> [Task inputs]
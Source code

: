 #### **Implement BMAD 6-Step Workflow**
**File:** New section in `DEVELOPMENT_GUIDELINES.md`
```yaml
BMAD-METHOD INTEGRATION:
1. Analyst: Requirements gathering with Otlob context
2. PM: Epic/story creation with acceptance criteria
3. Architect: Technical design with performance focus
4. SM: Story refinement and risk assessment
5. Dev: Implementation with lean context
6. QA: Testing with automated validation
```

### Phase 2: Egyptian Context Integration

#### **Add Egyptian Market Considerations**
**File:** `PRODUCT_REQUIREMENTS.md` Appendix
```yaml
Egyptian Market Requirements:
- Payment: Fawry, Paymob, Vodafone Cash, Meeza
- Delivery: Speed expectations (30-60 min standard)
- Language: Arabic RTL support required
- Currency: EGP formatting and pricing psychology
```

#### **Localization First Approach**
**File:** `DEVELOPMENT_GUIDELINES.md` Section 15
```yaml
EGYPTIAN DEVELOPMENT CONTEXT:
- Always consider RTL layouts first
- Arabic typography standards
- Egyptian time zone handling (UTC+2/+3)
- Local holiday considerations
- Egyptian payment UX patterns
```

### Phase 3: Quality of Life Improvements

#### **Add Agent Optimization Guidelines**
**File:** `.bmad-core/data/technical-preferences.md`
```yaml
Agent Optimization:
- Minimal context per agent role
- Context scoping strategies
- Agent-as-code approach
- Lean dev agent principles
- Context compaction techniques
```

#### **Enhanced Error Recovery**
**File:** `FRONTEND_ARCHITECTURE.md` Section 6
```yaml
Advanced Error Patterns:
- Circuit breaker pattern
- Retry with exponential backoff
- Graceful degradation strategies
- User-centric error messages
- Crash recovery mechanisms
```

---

> [What you will do] Exactly the lines from the one with "#### **Add Egyptian Market Considerations**" through the last line of the listing above must make up your answer.

> [Response]
#### **Add Egyptian Market Considerations**
**File:** `PRODUCT_REQUIREMENTS.md` Appendix
```yaml
Egyptian Market Requirements:
- Payment: Fawry, Paymob, Vodafone Cash, Meeza
- Delivery: Speed expectations (30-60 min standard)
- Language: Arabic RTL support required
- Currency: EGP formatting and pricing psychology
```

#### **Localization First Approach**
**File:** `DEVELOPMENT_GUIDELINES.md` Section 15
```yaml
EGYPTIAN DEVELOPMENT CONTEXT:
- Always consider RTL layouts first
- Arabic typography standards
- Egyptian time zone handling (UTC+2/+3)
- Local holiday considerations
- Egyptian payment UX patterns
```

### Phase 3: Quality of Life Improvements

#### **Add Agent Optimization Guidelines**
**File:** `.bmad-core/data/technical-preferences.md`
```yaml
Agent Optimization:
- Minimal context per agent role
- Context scoping strategies
- Agent-as-code approach
- Lean dev agent principles
- Context compaction techniques
```

#### **Enhanced Error Recovery**
**File:** `FRONTEND_ARCHITECTURE.md` Section 6
```yaml
Advanced Error Patterns:
- Circuit breaker pattern
- Retry with exponential backoff
- Graceful degradation strategies
- User-centric error messages
- Crash recovery mechanisms
```

---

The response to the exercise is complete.